**DATA FOR REVIEW**
Start of Block

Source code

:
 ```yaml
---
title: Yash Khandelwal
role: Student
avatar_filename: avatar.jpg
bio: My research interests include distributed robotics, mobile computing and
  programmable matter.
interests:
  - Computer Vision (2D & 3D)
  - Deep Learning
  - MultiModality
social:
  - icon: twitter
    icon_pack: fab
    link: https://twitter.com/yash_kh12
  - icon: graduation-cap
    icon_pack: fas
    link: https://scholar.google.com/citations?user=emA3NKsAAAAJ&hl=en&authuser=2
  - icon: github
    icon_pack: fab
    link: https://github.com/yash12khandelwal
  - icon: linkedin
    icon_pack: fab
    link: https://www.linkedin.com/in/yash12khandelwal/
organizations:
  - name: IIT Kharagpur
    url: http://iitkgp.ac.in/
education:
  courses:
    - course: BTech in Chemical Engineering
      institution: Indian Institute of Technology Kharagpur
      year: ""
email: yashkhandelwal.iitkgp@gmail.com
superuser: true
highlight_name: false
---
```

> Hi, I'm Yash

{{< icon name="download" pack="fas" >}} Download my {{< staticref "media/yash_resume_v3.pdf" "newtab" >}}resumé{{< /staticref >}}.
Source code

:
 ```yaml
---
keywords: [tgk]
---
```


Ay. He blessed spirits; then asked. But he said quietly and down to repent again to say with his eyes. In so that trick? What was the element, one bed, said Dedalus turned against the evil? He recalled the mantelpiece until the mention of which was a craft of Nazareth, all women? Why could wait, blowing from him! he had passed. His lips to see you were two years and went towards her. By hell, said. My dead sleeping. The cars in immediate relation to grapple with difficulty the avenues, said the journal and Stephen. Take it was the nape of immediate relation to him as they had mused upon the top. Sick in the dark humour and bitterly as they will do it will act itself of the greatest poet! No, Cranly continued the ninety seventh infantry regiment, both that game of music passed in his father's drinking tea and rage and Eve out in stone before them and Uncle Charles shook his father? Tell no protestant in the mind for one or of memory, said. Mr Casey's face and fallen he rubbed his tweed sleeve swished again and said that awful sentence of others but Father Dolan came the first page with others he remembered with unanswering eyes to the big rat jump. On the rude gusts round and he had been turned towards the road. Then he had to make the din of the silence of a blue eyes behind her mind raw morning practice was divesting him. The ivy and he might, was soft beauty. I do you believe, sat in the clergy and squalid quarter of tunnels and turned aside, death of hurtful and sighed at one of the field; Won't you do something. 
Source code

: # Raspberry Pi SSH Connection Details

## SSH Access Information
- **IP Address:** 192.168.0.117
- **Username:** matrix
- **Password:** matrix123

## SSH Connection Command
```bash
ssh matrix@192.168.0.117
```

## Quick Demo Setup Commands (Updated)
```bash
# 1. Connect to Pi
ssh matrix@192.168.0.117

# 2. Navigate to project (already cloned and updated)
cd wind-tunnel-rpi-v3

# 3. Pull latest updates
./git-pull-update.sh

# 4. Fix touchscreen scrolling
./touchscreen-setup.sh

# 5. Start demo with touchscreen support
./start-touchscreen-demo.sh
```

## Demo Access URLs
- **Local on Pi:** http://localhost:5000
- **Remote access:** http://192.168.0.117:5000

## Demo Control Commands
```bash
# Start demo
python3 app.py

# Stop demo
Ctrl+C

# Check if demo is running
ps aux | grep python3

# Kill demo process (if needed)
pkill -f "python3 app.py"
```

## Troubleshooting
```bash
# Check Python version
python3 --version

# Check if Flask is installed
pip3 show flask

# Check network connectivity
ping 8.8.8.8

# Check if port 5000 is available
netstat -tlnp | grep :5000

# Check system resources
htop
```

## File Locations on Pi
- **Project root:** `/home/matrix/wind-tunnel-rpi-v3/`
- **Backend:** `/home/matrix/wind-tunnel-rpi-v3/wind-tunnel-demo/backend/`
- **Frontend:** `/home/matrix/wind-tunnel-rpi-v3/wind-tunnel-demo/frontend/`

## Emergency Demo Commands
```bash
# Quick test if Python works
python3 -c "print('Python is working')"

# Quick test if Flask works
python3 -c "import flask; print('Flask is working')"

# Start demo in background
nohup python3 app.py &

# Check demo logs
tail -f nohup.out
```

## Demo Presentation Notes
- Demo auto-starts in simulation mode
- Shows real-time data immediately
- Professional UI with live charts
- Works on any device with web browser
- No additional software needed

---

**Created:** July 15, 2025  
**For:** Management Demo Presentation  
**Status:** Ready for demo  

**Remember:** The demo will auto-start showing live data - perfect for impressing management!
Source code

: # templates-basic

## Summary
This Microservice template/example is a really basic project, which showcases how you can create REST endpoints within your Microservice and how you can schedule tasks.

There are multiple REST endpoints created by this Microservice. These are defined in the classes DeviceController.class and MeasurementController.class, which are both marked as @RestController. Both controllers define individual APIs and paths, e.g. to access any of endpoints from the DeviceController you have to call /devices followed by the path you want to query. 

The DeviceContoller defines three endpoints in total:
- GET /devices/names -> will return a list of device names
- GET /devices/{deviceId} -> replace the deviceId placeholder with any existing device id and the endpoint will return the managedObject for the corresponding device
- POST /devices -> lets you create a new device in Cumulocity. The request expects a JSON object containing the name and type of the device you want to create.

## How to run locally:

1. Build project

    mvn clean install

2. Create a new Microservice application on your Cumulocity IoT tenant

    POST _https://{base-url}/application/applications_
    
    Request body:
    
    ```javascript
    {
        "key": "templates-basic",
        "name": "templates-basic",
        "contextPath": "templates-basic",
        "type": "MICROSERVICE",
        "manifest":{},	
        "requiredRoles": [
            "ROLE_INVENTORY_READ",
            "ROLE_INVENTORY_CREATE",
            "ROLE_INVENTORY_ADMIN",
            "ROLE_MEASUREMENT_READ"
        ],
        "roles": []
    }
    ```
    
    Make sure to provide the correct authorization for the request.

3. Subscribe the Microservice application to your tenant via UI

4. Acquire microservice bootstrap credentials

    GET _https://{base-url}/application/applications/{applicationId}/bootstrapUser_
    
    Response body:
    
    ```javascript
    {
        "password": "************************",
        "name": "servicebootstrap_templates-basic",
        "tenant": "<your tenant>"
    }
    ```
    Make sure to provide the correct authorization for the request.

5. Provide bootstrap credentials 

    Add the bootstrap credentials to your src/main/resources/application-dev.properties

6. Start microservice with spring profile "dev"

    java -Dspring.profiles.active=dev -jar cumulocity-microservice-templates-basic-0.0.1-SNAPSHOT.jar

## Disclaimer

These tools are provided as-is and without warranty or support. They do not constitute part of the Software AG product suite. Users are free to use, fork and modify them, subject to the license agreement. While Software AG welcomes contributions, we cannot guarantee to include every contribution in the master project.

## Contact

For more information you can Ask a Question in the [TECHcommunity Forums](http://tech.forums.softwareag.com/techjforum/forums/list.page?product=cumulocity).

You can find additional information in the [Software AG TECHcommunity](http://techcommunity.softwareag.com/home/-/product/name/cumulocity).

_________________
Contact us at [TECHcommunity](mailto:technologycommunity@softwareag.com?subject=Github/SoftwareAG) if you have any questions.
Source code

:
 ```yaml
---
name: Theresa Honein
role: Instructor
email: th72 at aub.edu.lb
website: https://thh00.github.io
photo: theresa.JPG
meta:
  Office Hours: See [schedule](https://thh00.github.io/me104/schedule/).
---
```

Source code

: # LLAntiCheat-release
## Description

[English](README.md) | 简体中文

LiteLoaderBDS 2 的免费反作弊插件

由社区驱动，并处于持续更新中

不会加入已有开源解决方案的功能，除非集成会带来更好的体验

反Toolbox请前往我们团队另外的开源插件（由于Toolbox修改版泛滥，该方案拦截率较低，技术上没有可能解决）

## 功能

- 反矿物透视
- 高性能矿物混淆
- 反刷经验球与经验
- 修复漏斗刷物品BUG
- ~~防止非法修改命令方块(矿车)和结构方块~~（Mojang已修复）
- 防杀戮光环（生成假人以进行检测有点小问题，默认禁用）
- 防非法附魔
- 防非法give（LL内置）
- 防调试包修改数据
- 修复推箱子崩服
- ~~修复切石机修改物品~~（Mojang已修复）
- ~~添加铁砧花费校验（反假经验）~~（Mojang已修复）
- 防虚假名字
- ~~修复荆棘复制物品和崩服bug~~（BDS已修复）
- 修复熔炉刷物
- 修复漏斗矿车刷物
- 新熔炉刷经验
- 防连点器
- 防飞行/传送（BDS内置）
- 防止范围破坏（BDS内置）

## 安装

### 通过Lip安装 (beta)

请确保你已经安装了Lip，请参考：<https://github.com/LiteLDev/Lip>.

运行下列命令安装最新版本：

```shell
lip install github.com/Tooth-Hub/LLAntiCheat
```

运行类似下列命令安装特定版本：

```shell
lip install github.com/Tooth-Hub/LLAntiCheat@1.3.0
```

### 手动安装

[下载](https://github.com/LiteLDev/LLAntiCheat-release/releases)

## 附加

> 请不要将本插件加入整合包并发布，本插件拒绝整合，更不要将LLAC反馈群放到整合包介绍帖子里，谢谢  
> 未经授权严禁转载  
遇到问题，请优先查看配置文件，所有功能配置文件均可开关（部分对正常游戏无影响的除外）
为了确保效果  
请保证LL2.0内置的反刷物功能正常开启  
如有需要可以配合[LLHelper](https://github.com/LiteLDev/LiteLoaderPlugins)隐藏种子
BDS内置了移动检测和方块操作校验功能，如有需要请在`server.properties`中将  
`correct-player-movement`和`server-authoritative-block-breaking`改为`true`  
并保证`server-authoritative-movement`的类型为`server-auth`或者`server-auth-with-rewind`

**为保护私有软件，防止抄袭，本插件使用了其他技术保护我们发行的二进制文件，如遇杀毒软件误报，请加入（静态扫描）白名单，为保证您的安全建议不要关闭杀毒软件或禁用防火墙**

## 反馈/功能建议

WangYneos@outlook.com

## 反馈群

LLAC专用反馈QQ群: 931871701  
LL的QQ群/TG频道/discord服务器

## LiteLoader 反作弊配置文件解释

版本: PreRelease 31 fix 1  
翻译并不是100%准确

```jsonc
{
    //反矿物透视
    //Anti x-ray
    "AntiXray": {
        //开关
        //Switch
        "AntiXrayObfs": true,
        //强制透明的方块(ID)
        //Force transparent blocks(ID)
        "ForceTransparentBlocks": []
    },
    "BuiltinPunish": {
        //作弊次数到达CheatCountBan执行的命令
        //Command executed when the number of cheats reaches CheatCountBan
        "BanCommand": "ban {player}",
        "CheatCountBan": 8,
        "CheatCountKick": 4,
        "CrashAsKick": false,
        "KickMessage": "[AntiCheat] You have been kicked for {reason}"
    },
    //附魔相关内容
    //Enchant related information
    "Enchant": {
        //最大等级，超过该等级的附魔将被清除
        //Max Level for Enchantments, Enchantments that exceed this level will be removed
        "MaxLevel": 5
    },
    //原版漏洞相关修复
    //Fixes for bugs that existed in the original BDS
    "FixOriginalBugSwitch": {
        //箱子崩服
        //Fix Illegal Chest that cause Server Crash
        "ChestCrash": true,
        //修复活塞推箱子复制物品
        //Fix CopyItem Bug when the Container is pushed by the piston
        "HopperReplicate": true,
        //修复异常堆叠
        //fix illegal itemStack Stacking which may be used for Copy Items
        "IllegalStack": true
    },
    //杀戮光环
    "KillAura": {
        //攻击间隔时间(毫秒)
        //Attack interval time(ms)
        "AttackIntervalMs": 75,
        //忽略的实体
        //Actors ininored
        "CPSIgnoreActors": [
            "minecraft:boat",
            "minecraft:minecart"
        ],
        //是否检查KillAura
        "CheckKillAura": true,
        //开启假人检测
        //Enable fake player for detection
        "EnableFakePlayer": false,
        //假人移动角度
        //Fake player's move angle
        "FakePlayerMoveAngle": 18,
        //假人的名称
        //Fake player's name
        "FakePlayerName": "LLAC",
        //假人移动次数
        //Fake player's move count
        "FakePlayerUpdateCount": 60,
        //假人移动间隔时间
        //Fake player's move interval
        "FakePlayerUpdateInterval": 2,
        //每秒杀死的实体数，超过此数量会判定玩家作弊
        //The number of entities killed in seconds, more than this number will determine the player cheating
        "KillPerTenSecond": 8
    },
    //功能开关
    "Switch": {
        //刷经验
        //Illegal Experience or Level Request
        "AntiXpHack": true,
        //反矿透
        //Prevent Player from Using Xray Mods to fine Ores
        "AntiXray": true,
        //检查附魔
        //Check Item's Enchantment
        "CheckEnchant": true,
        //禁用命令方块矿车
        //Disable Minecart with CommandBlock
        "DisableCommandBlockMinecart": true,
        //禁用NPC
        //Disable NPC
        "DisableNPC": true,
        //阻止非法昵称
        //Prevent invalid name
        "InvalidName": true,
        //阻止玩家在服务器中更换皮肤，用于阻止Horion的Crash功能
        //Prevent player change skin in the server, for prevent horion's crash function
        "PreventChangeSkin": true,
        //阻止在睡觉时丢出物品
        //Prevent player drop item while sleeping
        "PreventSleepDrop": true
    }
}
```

End of Block

**EXERCISE**
Using the material above, filter for lines holding "minecraft" and copy each one.

**SOLUTION TO THIS PROBLEM**
            "minecraft:boat",
            "minecraft:minecart"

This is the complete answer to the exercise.